Desde sus días mozos en la política, cuando en 1982 se le encomendó la promoción de la campaña, sentimental, simbólica (el triunfo del PRI estaba garantizado de antemano), del poeta Carlos Pellicer como candidato a senador por Tabasco, Andrés Manuel López Obrador mostró su adicción al papel impreso con tinta, a luchar por un espacio en los periódicos. Creció con esa obsesión, y parece ser imposible que se desprenda de ella. 

La mañana de este miércoles, desde el megáfono de propaganda que suponen sus conferencias mañaneras, el mandatario fue transparente con respecto a su incapacidad de mostrar desapego por lo que dice la prensa, que para él es un reducido grupo de diarios capitalinos y un todavía más escaso nicho de analistas y columnistas políticos. Otra vez echó mano de ellos para distraer la atención de una agenda cada vez más compleja y adversa para su administración. Y se sacó de la chistera la idea del “Quién es quién en las fake news (noticias falsas)”.

No parece haber muchas novedades en la estrategia del político tabasqueño sobre la prensa. Impedido para una reflexión que mejore sus instintos primarios –que le han funcionado, aunque cada vez menos–, opta por la fórmula de pretender desautorizar, deslegitimar e incluso deshumanizar a la prensa. No es una maniobra que haya inventado; la tomó de otros líderes de la región y más allá, el más notable sin duda, el norteamericano Donald Trump, cuya intentona tuvo efectos contrarios a los que buscaba: alentó un auge en la circulación y la credibilidad de la prensa de Estados Unidos, y cuando se presentó a elecciones… bueno, ya sabemos cómo le fue.   

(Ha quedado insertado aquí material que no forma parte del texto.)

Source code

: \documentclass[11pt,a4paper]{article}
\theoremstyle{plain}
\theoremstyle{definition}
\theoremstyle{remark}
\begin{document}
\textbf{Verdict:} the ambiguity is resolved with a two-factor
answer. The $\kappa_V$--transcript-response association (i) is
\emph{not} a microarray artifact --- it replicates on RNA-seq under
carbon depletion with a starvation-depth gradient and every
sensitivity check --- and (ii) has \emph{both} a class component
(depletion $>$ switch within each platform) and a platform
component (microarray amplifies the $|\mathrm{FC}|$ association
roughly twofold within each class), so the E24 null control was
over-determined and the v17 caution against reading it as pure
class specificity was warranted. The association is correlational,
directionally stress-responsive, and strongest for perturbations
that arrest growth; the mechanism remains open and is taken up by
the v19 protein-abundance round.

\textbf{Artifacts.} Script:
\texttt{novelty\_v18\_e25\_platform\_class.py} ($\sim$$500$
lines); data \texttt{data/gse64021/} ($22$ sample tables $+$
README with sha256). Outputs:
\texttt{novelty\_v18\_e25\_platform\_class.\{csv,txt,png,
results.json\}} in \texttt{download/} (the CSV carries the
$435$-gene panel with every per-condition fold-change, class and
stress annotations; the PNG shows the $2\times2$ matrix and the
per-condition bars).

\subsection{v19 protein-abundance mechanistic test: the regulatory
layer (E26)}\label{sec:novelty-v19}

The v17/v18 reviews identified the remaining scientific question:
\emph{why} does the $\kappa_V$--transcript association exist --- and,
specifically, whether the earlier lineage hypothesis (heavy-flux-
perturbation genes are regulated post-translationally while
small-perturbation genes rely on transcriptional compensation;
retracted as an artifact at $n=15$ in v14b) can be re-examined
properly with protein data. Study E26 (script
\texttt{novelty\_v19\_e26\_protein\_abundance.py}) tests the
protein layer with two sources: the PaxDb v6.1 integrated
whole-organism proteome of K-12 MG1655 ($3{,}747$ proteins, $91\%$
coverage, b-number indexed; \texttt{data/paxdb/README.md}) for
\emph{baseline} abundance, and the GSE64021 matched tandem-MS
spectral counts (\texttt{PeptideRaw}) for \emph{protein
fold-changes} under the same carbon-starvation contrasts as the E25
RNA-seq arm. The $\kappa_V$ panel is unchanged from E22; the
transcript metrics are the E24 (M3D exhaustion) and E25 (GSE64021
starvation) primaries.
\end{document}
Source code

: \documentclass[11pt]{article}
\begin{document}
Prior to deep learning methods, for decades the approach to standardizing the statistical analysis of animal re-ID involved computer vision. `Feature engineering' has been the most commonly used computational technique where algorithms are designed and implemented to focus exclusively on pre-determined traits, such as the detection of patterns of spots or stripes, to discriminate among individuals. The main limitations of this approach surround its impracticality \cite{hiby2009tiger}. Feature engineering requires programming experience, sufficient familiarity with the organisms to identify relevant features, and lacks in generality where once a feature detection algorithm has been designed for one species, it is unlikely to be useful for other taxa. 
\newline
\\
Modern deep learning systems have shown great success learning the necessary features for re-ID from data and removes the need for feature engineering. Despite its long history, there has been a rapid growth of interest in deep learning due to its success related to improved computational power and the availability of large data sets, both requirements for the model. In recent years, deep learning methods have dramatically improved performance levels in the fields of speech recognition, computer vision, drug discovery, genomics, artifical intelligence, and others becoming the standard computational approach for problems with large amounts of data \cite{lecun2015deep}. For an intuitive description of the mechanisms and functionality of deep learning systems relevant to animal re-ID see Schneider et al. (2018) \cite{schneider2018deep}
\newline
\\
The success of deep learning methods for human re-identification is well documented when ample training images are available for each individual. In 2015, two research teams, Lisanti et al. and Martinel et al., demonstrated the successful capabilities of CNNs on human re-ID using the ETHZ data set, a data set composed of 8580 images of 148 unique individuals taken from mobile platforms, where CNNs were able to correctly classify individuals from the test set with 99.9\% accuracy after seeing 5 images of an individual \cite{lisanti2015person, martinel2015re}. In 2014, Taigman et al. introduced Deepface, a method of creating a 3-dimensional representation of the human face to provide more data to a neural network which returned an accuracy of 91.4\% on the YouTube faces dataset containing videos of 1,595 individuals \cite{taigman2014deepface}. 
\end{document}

Lo importante de ayer no fue haber subido a la tribuna de Palacio a una periodista sin ninguna acreditación profesional, técnica y académica. Estuvo ahí, estrenando cargo en Palacio, por ser una activista de Morena. Aunque fue rescatada de un desastre. Ella, Ana Elizabeth García Vilchis, fue candidata suplente a diputada, lo mismo que su esposo, René Sánchez Galindo, quien buscó, pero como titular, el distrito 12 con cabecera en la capital. Don René fue secretario de Gobernación de la presidenta municipal de Puebla, Claudia Rivera, que en las pasadas elecciones buscó reelegirse. Bueno, pues todos perdieron. A la alcaldía de la Angelópolis regresó el panista Eduardo Rivera Pérez.  

Esta facción de personajes malogrados integra un grupo cercano a la señora Bertha Luján, una dogmática dirigente de Morena que también fracasó hace tiempo en su intento por presidir a su partido. En esa miasma de frustración colectiva se alimenta el “Quién es quién…”. 

Pero todo eso es irrelevante para el señor López Obrador. El problema es su apego adictivo por la prensa.   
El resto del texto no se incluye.